Mit der am Sonnabendvormittag war Einsatzleiter Maik Singer jedenfalls sehr zufrieden. "Die Einsatzbereitschaft der Kameraden war sehr gut. Nach zehn Minuten haben wir die erste Person retten können. Nach 25 Minuten waren alle aus dem Brandobjekt geborgen. Bei Wegen durch die Halle von bis zu 200 Metern, ein Großteil davon bei starker Sichtbehinderung, ist das schon ordentlich. Auch das Zusammenspiel mit den Einsatzkräften der Katastrophenschutz-Einheit klappte hervorragend." Singer erklärt, wie es im Ernstfall weiter gegangen wäre: Vier bis fünf Stunden hätte noch die Brandbekämpfung in Anspruch genommen. Dann wären Staatsanwaltschaft und Kripo zum Einsatz gekommen angesichts der vier Toten. Sehr wahrscheinlich auch ein Notfallseelsorger.

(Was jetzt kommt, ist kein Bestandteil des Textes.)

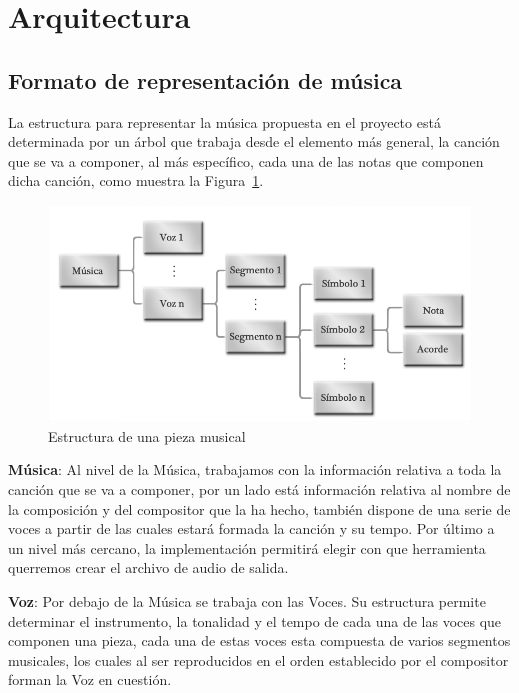 \section{Arquitectura}

\subsection{Formato de representación de música}


La estructura para representar la música propuesta en el proyecto está determinada por un árbol que trabaja desde el elemento más general, la canción que se va a componer, al más específico, cada una de las notas que componen dicha canción, como muestra la Figura~\ref{fig:structmusic}.\\
	
	\begin{figure}[htbp]
	\centering
	\hspace*{-0.1in}
	\includegraphics[scale=0.47]{graphics/musica-estructura.png}
	\caption{Estructura de una pieza musical}
	\label{fig:structmusic}
	\end{figure}


\textbf{Música}: Al nivel de la Música, trabajamos con la información relativa a toda la canción que se va a componer, por un lado está información relativa al nombre de la composición y del compositor que la ha hecho, también dispone de una serie de voces a partir de las cuales estará formada la canción y su tempo. Por último a un nivel más cercano, la implementación permitirá elegir con que herramienta querremos crear el archivo de audio de salida.
\newline

\textbf{Voz}: Por debajo de la Música se trabaja con las Voces. Su estructura permite determinar el instrumento, la tonalidad y el tempo de cada una de las voces que componen una pieza, cada una de estas voces esta compuesta de varios segmentos musicales, los cuales al ser reproducidos en el orden establecido por el compositor forman la Voz en cuestión.
\newline


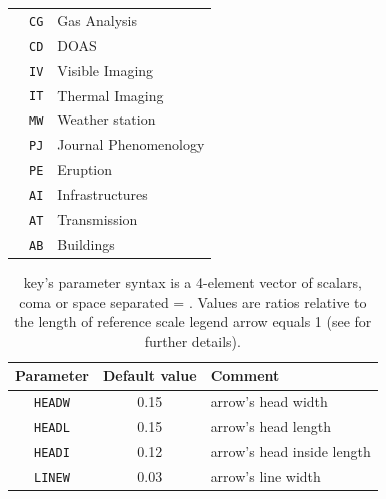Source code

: \begin{table}
\begin{center}
\begin{tabular}{|c|c|l|}
      			             & \texttt{CG}	&	Gas Analysis\\
      			             & \texttt{CD}	&	DOAS\\
      			             & \texttt{IV}	&	Visible Imaging\\
      			             & \texttt{IT}	&	Thermal Imaging\\
      			             & \texttt{MW}	&	Weather station\\
      			             & \texttt{PJ}	&	Journal Phenomenology\\
      			             & \texttt{PE}	&	Eruption\\
      			             & \texttt{AI}	&	Infrastructures\\
      			             & \texttt{AT}	&	Transmission\\
      			             & \texttt{AB}	&	Buildings\\
\hline
\end{tabular}
\end{center}
\end{table}


\begin{table}
\caption{ key's parameter syntax is a 4-element vector of scalars, coma or space separated = . Values are ratios relative to the length of reference scale legend arrow equals 1 (see  for further details).}
\label{arrowshape}
\begin{center}
\begin{tabular}{|c|c|l|}
\hline
\textbf{Parameter} & \textbf{Default value} & \textbf{Comment}\\
\hline
\texttt{HEADW}	& 0.15	& arrow's head width\\
\hline
\texttt{HEADL}	& 0.15	& arrow's head length\\
\hline
\texttt{HEADI}	& 0.12	& arrow's head inside length\\
\hline
\texttt{LINEW}	& 0.03	& arrow's line width\\
\hline
\end{tabular}
\end{center}
\end{table}
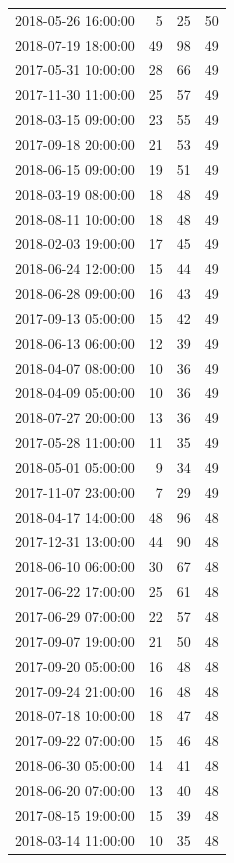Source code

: \begin{tabular}{lrrr}
2018-05-26 16:00:00 & 5 & 25 & 50 \\
2018-07-19 18:00:00 & 49 & 98 & 49 \\
2017-05-31 10:00:00 & 28 & 66 & 49 \\
2017-11-30 11:00:00 & 25 & 57 & 49 \\
2018-03-15 09:00:00 & 23 & 55 & 49 \\
2017-09-18 20:00:00 & 21 & 53 & 49 \\
2018-06-15 09:00:00 & 19 & 51 & 49 \\
2018-03-19 08:00:00 & 18 & 48 & 49 \\
2018-08-11 10:00:00 & 18 & 48 & 49 \\
2018-02-03 19:00:00 & 17 & 45 & 49 \\
2018-06-24 12:00:00 & 15 & 44 & 49 \\
2018-06-28 09:00:00 & 16 & 43 & 49 \\
2017-09-13 05:00:00 & 15 & 42 & 49 \\
2018-06-13 06:00:00 & 12 & 39 & 49 \\
2018-04-07 08:00:00 & 10 & 36 & 49 \\
2018-04-09 05:00:00 & 10 & 36 & 49 \\
2018-07-27 20:00:00 & 13 & 36 & 49 \\
2017-05-28 11:00:00 & 11 & 35 & 49 \\
2018-05-01 05:00:00 & 9 & 34 & 49 \\
2017-11-07 23:00:00 & 7 & 29 & 49 \\
2018-04-17 14:00:00 & 48 & 96 & 48 \\
2017-12-31 13:00:00 & 44 & 90 & 48 \\
2018-06-10 06:00:00 & 30 & 67 & 48 \\
2017-06-22 17:00:00 & 25 & 61 & 48 \\
2017-06-29 07:00:00 & 22 & 57 & 48 \\
2017-09-07 19:00:00 & 21 & 50 & 48 \\
2017-09-20 05:00:00 & 16 & 48 & 48 \\
2017-09-24 21:00:00 & 16 & 48 & 48 \\
2018-07-18 10:00:00 & 18 & 47 & 48 \\
2017-09-22 07:00:00 & 15 & 46 & 48 \\
2018-06-30 05:00:00 & 14 & 41 & 48 \\
2018-06-20 07:00:00 & 13 & 40 & 48 \\
2017-08-15 19:00:00 & 15 & 39 & 48 \\
2018-03-14 11:00:00 & 10 & 35 & 48 \\

\end{tabular}
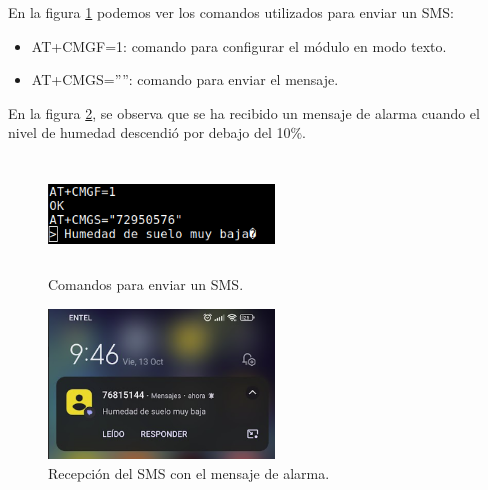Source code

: En la figura \ref{fig:Comandos de envion SMS} podemos ver los comandos utilizados para enviar un SMS: 
\begin{itemize}
  \item AT+CMGF=1: comando para configurar el módulo en modo texto.
  \item AT+CMGS=””: comando para enviar el mensaje.  
\end{itemize}
En la figura \ref{fig:sms alarma}, se observa que se ha recibido un mensaje de alarma cuando el nivel de humedad descendió por debajo del 10\%.

\begin{figure}[h!]
  \centering
    \includegraphics[width=6cm, height=3cm]{./Figures/comandos_sms4.png}
  \caption{Comandos para enviar un SMS.}
    \label{fig:Comandos de envion SMS}
\end{figure}

\begin{figure}[h!]
  \centering
    \includegraphics[width=6cm, height=4cm]{./Figures/sms_alarma2.png}
  \caption{Recepción del SMS con el mensaje de alarma.}
    \label{fig:sms alarma}
\end{figure}

\label{sec:pruebasHW}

Zum Glück war es nur eine Übung. Und die wurde gern von der Firma Siepe unterstützt, wie vor zwölf Jahren schonmal. "Wir wissen um das Gefahrenpotenzial, das allgemein in einer Lackiererei mit Farben und Lösungsmitteln steckt", erklärt der technische Leiter Werner Berger. Es wird mit Trocknungstemperaturen von etwa 200 Grad gearbeitet. Betriebsleiter Ralf Kämmer ergänzt: "Es ist schon wichtig, wenn die Kameraden wissen, wo sich bei uns entsprechende Schwerpunkte befinden."

Die Übung nutzte schließlich der DRK-Katschutz zur praktischen Prüfung dreier Sanitäter. Christian Kalisch schaute als leitender Notarzt Marc Fricke, Christian Lorenz und dem erst zwölfjährigen Robin Bartels über die Schulter, zum Beispiel, wie er eine Infusion vorbereitete. Der Kreisverbands-Arzt war insgesamt zufrieden. "Kinder können durchaus schon gut Erste Hilfe leisten", weiß Christian Kalisch und wünscht sich, dass wie in den USA auch hierzulande in Schulen wieder früher mit dem Thema gearbeitet wird.